Views on improving the integrity of global capital markets
08 July 2013

Standards of Practice Handbook Update is Open for Public Comment

Glenn-Doggett-CFA.jpeg

The Standards of Practice Handbook is a vital resource to our members to ensure their actions continue to meet the principles of the Code of Ethics and Standards of Professional Conduct. The Standards of Practice Council (SPC), a volunteer committee, is charged by the CFA Institute Board of Governors with providing continuous oversight of CFA Institute standards and fostering the integrity of the capital markets by developing and maintaining the Code and Standards. To meet this responsibility, the SPC periodically reviews the Code and Standards as well as the Handbook.

The review being carried out for the eleventh edition of the Handbook focuses on market practices that have gained in prominence since the tenth edition. Along with updates to the guidance and examples, the eleventh edition also includes an update to the Code of Ethics that embraces the role the members have with maintaining the social contract between the industry and investors. Additionally there are two changes to the Standards of Professional Conduct that recognize the importance of proper supervision and clear communications with clients.

Inclusion of Updated CFA Institute Mission: Serving the Greater Good

The CFA Institute Board of Governors approved an updated mission for the organization that is included in the preamble to the Code and Standards. The new mission conveys the organization’s conviction of the investment industry’s role in the betterment of the society at large.

The fifth bullet in the Code of Ethics was updated to reflect the role the capital markets have on the greater society.
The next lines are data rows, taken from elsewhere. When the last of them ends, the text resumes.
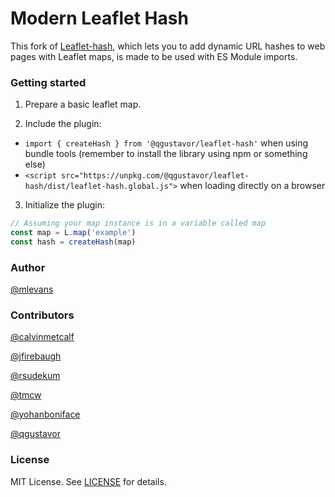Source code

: # Modern Leaflet Hash

This fork of [Leaflet-hash](https://github.com/mlevans/leaflet-hash), which lets you to add dynamic URL hashes to web pages with Leaflet maps, is made to be used with ES Module imports.

### Getting started

1. Prepare a basic leaflet map.

2. Include the plugin:

- `import { createHash } from '@qgustavor/leaflet-hash'` when using bundle tools (remember to install the library using npm or something else)
- `<script src="https://unpkg.com/@qgustavor/leaflet-hash/dist/leaflet-hash.global.js">` when loading directly on a browser

3. Initialize the plugin:

```javascript
// Assuming your map instance is in a variable called map
const map = L.map('example')
const hash = createHash(map)
```

### Author

[@mlevans](http://github.com/mlevans)

### Contributors

[@calvinmetcalf](http://github.com/calvinmetcalf)

[@jfirebaugh](http://github.com/jfirebaugh)

[@rsudekum](http://github.com/rsudekum)

[@tmcw](http://github.com/tmcw)

[@yohanboniface](http://github.com/yohanboniface)

[@qgustavor](http://github.com/qgustavor)

### License

MIT License. See [LICENSE](https://github.com/qgustavor/leaflet-hash/blob/master/LICENSE.md) for details.
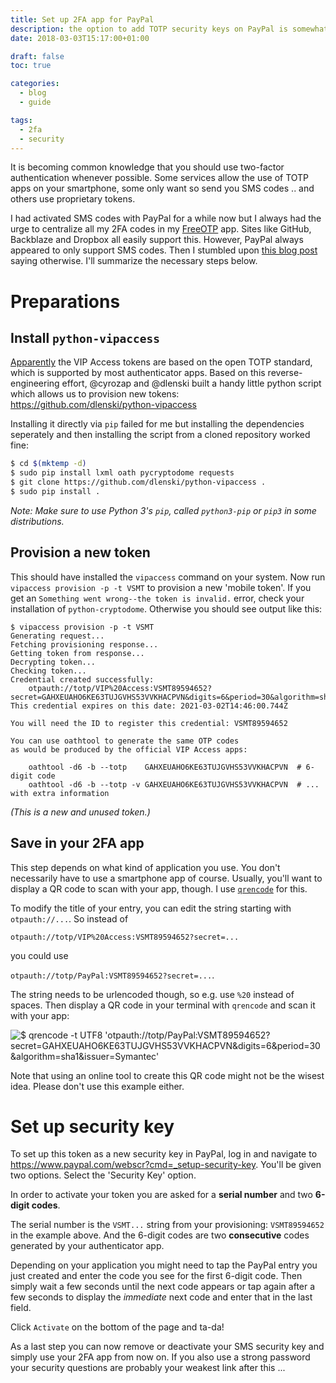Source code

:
 ```yaml
---
title: Set up 2FA app for PayPal
description: the option to add TOTP security keys on PayPal is somewhat hidden, it uses Verisign Identity Protection provisioning
date: 2018-03-03T15:17:00+01:00

draft: false
toc: true

categories:
  - blog
  - guide

tags:
  - 2fa
  - security
---
```


It is becoming common knowledge that you should use two-factor authentication
whenever possible. Some services allow the use of TOTP apps on your smartphone,
some only want so send you SMS codes .. and others use proprietary tokens.

<!--more-->

I had activated SMS codes with PayPal for a while now but I always had the urge
to centralize all my 2FA codes in my [FreeOTP] app. Sites like GitHub, Backblaze
and Dropbox all easily support this. However, PayPal always appeared to only support
SMS codes. Then I stumbled upon [this blog post] saying otherwise. I'll summarize
the necessary steps below.

[FreeOTP]: https://freeotp.github.io/
[this blog post]: https://medium.com/@dubistkomisch/set-up-2fa-two-factor-authentication-for-paypal-with-google-authenticator-or-other-totp-client-60fee63bfa4f

# Preparations

## Install `python-vipaccess`

[Apparently] the VIP Access tokens are based on the open TOTP standard, which is supported
by most authenticator apps. Based on this reverse-engineering effort, @cyrozap and @dlenski
built a handy little python script which allows us to provision new tokens:
https://github.com/dlenski/python-vipaccess

[Apparently]: https://www.cyrozap.com/2014/09/29/reversing-the-symantec-vip-access-provisioning-protocol

Installing it directly via `pip` failed for me but installing the dependencies
seperately and then installing the script from a cloned repository worked fine:

```sh
$ cd $(mktemp -d)
$ sudo pip install lxml oath pycryptodome requests
$ git clone https://github.com/dlenski/python-vipaccess .
$ sudo pip install .
```

_Note: Make sure to use Python 3's `pip`, called `python3-pip` or `pip3` in some distributions._

## Provision a new token

This should have installed the `vipaccess` command on your system. Now run
`vipaccess provision -p -t VSMT` to provision a new 'mobile token'. If you get an
`Something went wrong--the token is invalid.` error, check your installation of `python-cryptodome`.
Otherwise you should see output like this:

```
$ vipaccess provision -p -t VSMT
Generating request...
Fetching provisioning response...
Getting token from response...
Decrypting token...
Checking token...
Credential created successfully:
	otpauth://totp/VIP%20Access:VSMT89594652?secret=GAHXEUAHO6KE63TUJGVHS53VVKHACPVN&digits=6&period=30&algorithm=sha1&issuer=Symantec
This credential expires on this date: 2021-03-02T14:46:00.744Z

You will need the ID to register this credential: VSMT89594652

You can use oathtool to generate the same OTP codes
as would be produced by the official VIP Access apps:

    oathtool -d6 -b --totp    GAHXEUAHO6KE63TUJGVHS53VVKHACPVN  # 6-digit code
    oathtool -d6 -b --totp -v GAHXEUAHO6KE63TUJGVHS53VVKHACPVN  # ... with extra information
```

_(This is a new and unused token.)_

## Save in your 2FA app

This step depends on what kind of application you use. You don't necessarily have to
use a smartphone app of course. Usually, you'll want to display a QR code to scan with
your app, though. I use [`qrencode`] for this.

[`qrencode`]: https://wiki.ubuntuusers.de/qrencode/

To modify the title of your entry, you can edit the string starting with `otpauth://...`. So
instead of

`otpauth://totp/VIP%20Access:VSMT89594652?secret=...`

you could use

`otpauth://totp/PayPal:VSMT89594652?secret=...`.

The string needs to be urlencoded though, so e.g. use `%20` instead of spaces. Then
display a QR code in your terminal with `qrencode` and scan it with your app:

![](/images/paypal-2fa-app/0.png "$ qrencode -t UTF8 'otpauth://totp/PayPal:VSMT89594652?secret=GAHXEUAHO6KE63TUJGVHS53VVKHACPVN&digits=6&period=30&algorithm=sha1&issuer=Symantec'")

Note that using an online tool to create this QR code might not be the wisest idea. Please don't
use this example either.

# Set up security key

To set up this token as a new security key in PayPal, log in and navigate to
https://www.paypal.com/webscr?cmd=_setup-security-key. You'll be given two options.
Select the 'Security Key' option.

In order to activate your token you are asked for a __serial number__ and two __6-digit codes__.

The serial number is the `VSMT...` string from your provisioning: `VSMT89594652` in the example
above. And the 6-digit codes are two __consecutive__ codes generated by your authenticator app.

Depending on your application you might need to tap the PayPal entry you just created and enter
the code you see for the first 6-digit code. Then simply wait a few seconds until the next code appears
or tap again after a few seconds to display the _immediate_ next code and enter that in the last field.

Click `Activate` on the bottom of the page and ta-da!

As a last step you can now remove or deactivate your SMS security key and simply use your 2FA app
from now on. If you also use a strong password your security questions are probably your weakest
link after this ...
As members work to promote and maintain the integrity of the markets, through their actions they should also work to maintain the social contract with investors.

New language reads as follows:

Promote the integrity and viability of the global capital markets for the ultimate benefit of society.

Updated Standard IV(C): Responsibilities of Supervisors

The Standard for members and candidates with supervision or authority over others within their firm was updated to bring about improved actions in stopping illegal and unethical actions from occurring. The prior version of Standard IV(C) focused on the detection and prevention of violations. The updated version stresses broader compliance expectations, which include the detection and prevention aspects of the original.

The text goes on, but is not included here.